Eine Insolvenz der Hypo Alpe Adria würde also einen volkswirtschaftlichen Schaden von bis zu 26 Milliarden Euro verursachen, haben die Nationalbankbosse dem Finanzministerium, in dem ja ein paar Befürworter der Insolvenzlösung für die Katastrophenbank sitzen, geschrieben.

Das wäre deutlich mehr als die 15 bis 17 Milliarden, die – ebenfalls laut internen OeNB-Analysen – im Extremfall bei einer „Anstalts“-Abwicklung der Bank anfallen könnten. Das Schreckensszenario steht auch in direktem Gegensatz zu der Erkenntnis des vom Finanzministerium beauftragten internationalen Consultingunternehmens Oliver Wyman (unter anderem Berater der EZB), das die Insolvenzlösung als die für den Steuerzahler bei Weitem günstigste ansieht.

Jetzt könnte man sagen: O. k., Nationalbank, vergessen wir das. Ist das nicht jene Institution, deren Bankenprüfer der Kärntner Bank im Dezember 2008, als der Hypo-Hut schon lichterloh brannte, einen „Bereinigungsprozess im Kreditportfolio“ attestierten und für „2009 und die Folgejahre“ Gewinne voraussagten? Und deren volkswirtschaftliche Abteilung in die jüngste Konjunkturprognose für kommendes Jahr ernsthaft eine Staatsschuldenquote von 73,7 Prozent hineingeschrieben hat, während die Chefs von Fiskalrat und Statistik Austria längst von 77 bis 80 Prozent ausgehen? Wer die politisch beeinflussten Aussagen dieser Institution ohne Gegencheck für bare Münze nimmt, dem kann man vieles erzählen.

Aber so einfach ist das nicht: Immerhin haben auch der Bundeskanzler und dessen ins Finanzministerium übersiedelter Vize eine Insolvenzlösung kategorisch ausgeschlossen (was künftig im Finanzministerium eine interessante Konstellation ergibt).
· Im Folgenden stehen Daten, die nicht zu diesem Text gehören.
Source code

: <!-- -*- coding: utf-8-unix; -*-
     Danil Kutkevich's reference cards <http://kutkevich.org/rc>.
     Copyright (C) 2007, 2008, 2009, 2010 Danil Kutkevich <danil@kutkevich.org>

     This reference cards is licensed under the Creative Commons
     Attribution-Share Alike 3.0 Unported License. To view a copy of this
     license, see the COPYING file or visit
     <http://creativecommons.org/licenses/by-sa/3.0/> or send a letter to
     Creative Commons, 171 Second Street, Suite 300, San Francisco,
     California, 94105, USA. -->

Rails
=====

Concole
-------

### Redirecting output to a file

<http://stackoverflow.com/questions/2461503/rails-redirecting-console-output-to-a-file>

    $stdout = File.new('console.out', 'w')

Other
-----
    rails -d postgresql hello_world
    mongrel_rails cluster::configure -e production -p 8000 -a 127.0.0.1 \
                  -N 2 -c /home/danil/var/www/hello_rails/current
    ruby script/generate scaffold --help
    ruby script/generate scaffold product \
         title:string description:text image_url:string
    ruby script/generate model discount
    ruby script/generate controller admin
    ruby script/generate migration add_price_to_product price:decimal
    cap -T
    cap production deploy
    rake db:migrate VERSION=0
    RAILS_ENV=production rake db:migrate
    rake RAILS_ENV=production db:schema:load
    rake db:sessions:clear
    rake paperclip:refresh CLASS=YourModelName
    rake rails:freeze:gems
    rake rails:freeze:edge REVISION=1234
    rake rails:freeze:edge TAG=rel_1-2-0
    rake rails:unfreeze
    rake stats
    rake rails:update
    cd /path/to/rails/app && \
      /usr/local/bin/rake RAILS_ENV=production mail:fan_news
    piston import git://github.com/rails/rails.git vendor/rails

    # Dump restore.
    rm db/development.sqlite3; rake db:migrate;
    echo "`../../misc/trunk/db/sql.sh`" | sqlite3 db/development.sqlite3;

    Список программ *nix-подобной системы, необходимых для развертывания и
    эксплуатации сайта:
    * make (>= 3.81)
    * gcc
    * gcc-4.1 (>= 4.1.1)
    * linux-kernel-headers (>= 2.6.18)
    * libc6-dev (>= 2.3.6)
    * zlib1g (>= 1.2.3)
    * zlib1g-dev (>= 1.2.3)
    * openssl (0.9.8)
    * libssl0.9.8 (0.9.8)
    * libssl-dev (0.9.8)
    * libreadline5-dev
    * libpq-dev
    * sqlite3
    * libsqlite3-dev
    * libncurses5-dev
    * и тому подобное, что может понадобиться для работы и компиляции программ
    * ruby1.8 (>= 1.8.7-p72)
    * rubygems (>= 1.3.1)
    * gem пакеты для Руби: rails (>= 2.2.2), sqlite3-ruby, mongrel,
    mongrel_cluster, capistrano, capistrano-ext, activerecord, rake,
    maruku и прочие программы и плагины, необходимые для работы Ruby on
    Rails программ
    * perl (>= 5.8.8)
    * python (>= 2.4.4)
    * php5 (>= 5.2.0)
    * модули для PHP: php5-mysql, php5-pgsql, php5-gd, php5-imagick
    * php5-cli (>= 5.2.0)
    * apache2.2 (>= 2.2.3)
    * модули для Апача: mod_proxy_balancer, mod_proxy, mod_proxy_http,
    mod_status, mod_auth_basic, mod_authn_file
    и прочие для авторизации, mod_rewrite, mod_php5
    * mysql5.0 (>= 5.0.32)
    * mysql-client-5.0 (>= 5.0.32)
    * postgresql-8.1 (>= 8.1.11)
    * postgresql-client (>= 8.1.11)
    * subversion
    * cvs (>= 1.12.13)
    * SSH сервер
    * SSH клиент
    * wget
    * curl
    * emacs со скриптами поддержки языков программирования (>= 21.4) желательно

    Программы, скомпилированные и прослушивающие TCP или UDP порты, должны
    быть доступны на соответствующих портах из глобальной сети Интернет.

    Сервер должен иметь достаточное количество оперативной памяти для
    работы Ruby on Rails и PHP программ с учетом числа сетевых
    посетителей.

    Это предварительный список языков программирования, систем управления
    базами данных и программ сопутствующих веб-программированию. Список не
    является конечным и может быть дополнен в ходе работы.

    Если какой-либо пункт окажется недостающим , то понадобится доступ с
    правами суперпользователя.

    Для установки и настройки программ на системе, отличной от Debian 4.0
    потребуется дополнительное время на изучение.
Und der Nowotny-Vorgänger in der OeNB, Klaus Liebscher, der als Hypo-Aufsichtsratsvorsitzender und Taskforce-Chef jetzt die Fäden in der Hand hat, gilt ebenfalls als Gegner eines Insolvenzszenarios.

Allerdings trifft man auch immer öfter Experten, die die Sache ein wenig anders sehen. Fiskalrat-Chef Bernhard Felderer beispielsweise ist durchaus der Ansicht, dass die Wyman-Überlegungen Hand und Fuß haben. Und Hannes Androsch, Aufsichtsratschef der „Banken-ÖIAG“ Fimbag meint, man solle, bevor man entscheidet, die vier Szenarien, die Wyman vorgelegt hat, doch einmal unabhängig evaluieren.

Gute Idee, denn auf allzu großes Tempo kommt es jetzt ohnehin nicht mehr an: Die Hypo-Abwicklung wird schon seit vier Jahren zum Schaden der Steuerzahler grauenhaft verschleppt und vermurkst.

Warum wird also nicht seriös evaluiert? Warum lässt das Finanzministerium einen international renommierten (und wohl entsprechend teuren) Consulter ran, wenn man das Ergebnis ohnehin ignorieren will?

Hört man sich in den Tiefen des Ministeriums um, dann bekommt man dazu interessante Erklärungsversuche. Zum Beispiel den: Kommt die „Anstaltslösung“, also die Bad Bank, dann wäre die Vergangenheit sanktioniert. Es würde dann niemand mehr blöde Fragen etwa nach der Prüfungskompetenz von OeNB und FMA stellen. Kommt die Insolvenzlösung, dann würde sehr intensiv in alten Wunden geschürt.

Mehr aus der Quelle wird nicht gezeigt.